NY Teen Who Was 'Product of That Night' Hunting for Dad on Facebook

PHOTO: Jette Collins, 18, of Durhamville, New York, is asking social media for help to find his biological father whom hes never met.
PlayCourtesy Jette Collins
WATCH NY Teen Uses Facebook To Find His Dad

A New York teen searching for his father is looking to Facebook for some help.

"I'm just hoping for a simple, 'Hello,' and just to catch up," Jette Collins of of Durhamville, New York, told ABC News today. "I'm not asking for much. I'm not asking for money. He could have his own life and be happy and want nothing to do with me, which is fine. I just want to be able to meet him and get the chance to say, 'Hi.'"

Jette, a freshman at Mohawk Valley Community College in Utica, New York, said he posted a call on his Facebook page to find his father after his loved ones encouraged the plan.

"I've wanted to do it for a long time but, recently, my girlfriend and family were saying it's a good idea," Jette said. "It's the best chance for me to meet him."

Jette said his mother told him she met his father at K-Rockathon 1, an annual music festival in upstate New York.

The first K-Rockathon concert, where Jette said his mother met his father, took place July 28, 1996, in Vernon, New York, according to the K-Rockathon website.

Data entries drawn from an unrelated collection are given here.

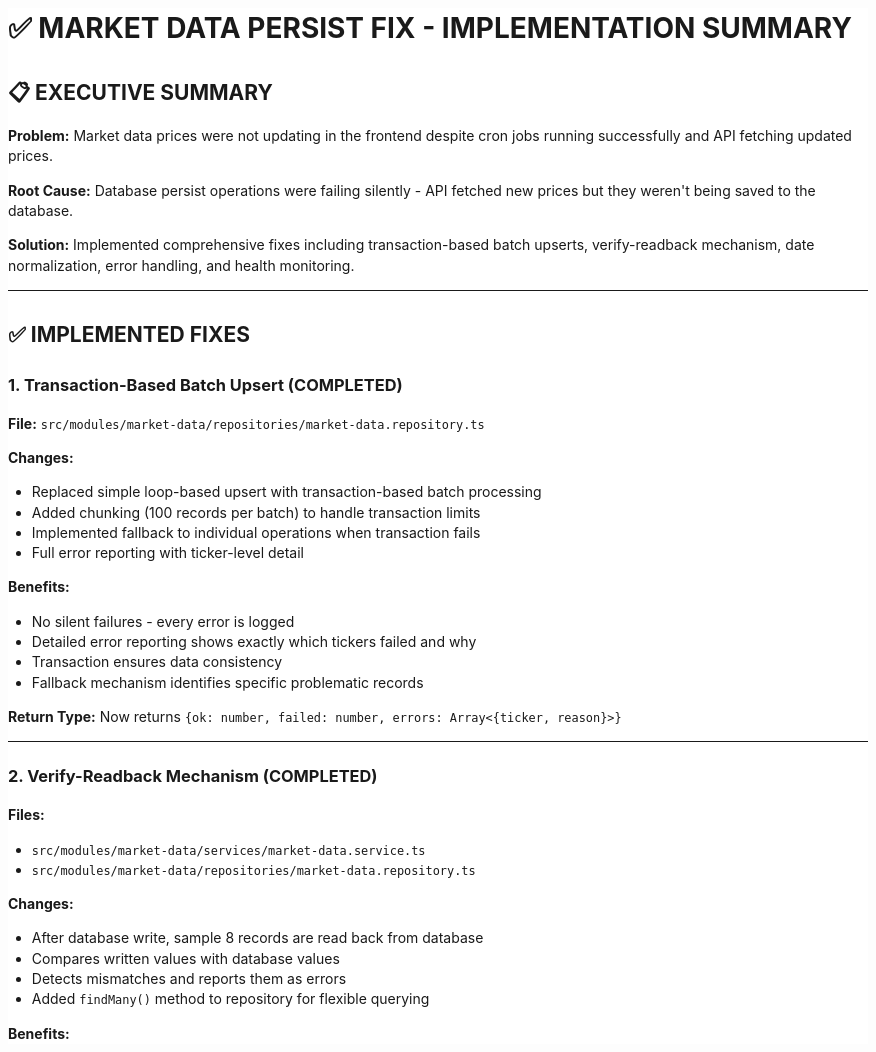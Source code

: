 # ✅ MARKET DATA PERSIST FIX - IMPLEMENTATION SUMMARY

## 📋 EXECUTIVE SUMMARY

**Problem:** Market data prices were not updating in the frontend despite cron jobs running successfully and API fetching updated prices.

**Root Cause:** Database persist operations were failing silently - API fetched new prices but they weren't being saved to the database.

**Solution:** Implemented comprehensive fixes including transaction-based batch upserts, verify-readback mechanism, date normalization, error handling, and health monitoring.

---

## ✅ IMPLEMENTED FIXES

### 1. Transaction-Based Batch Upsert (COMPLETED)

**File:** `src/modules/market-data/repositories/market-data.repository.ts`

**Changes:**

- Replaced simple loop-based upsert with transaction-based batch processing
- Added chunking (100 records per batch) to handle transaction limits
- Implemented fallback to individual operations when transaction fails
- Full error reporting with ticker-level detail

**Benefits:**

- No silent failures - every error is logged
- Detailed error reporting shows exactly which tickers failed and why
- Transaction ensures data consistency
- Fallback mechanism identifies specific problematic records

**Return Type:** Now returns `{ok: number, failed: number, errors: Array<{ticker, reason}>}`

---

### 2. Verify-Readback Mechanism (COMPLETED)

**Files:**

- `src/modules/market-data/services/market-data.service.ts`
- `src/modules/market-data/repositories/market-data.repository.ts`

**Changes:**

- After database write, sample 8 records are read back from database
- Compares written values with database values
- Detects mismatches and reports them as errors
- Added `findMany()` method to repository for flexible querying

**Benefits:**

"I've never met him because I don't think he knows I exist because it was a one-night stand," Jette said. "What I know about him is that his name is Jason and he lives in Syracuse. That's all I know."

Using what information he had, Jette posted a photo of himself on March 2 holding a sign. It read:

I am looking for a man by the name of Jason that lived in Syracuse, NY in 1996. He went to the first K-Rockathon in 1996 and met a girl named Diana Collins. I am the product of that night. I am not asking for anything. Just would like to meet my biological father.

The post was shared over 9,300 times.

Jette said he has received "tons of messages" on Facebook, but none leading to his father.

"I hope I get a hit," he said. "All the people helping me, it's crazy."

As for whether his Facebook tactic will work, mom Diana Collins said, "there's always a shot."

"I'm proud of my son," she told ABC News. "I will stand by him through anything."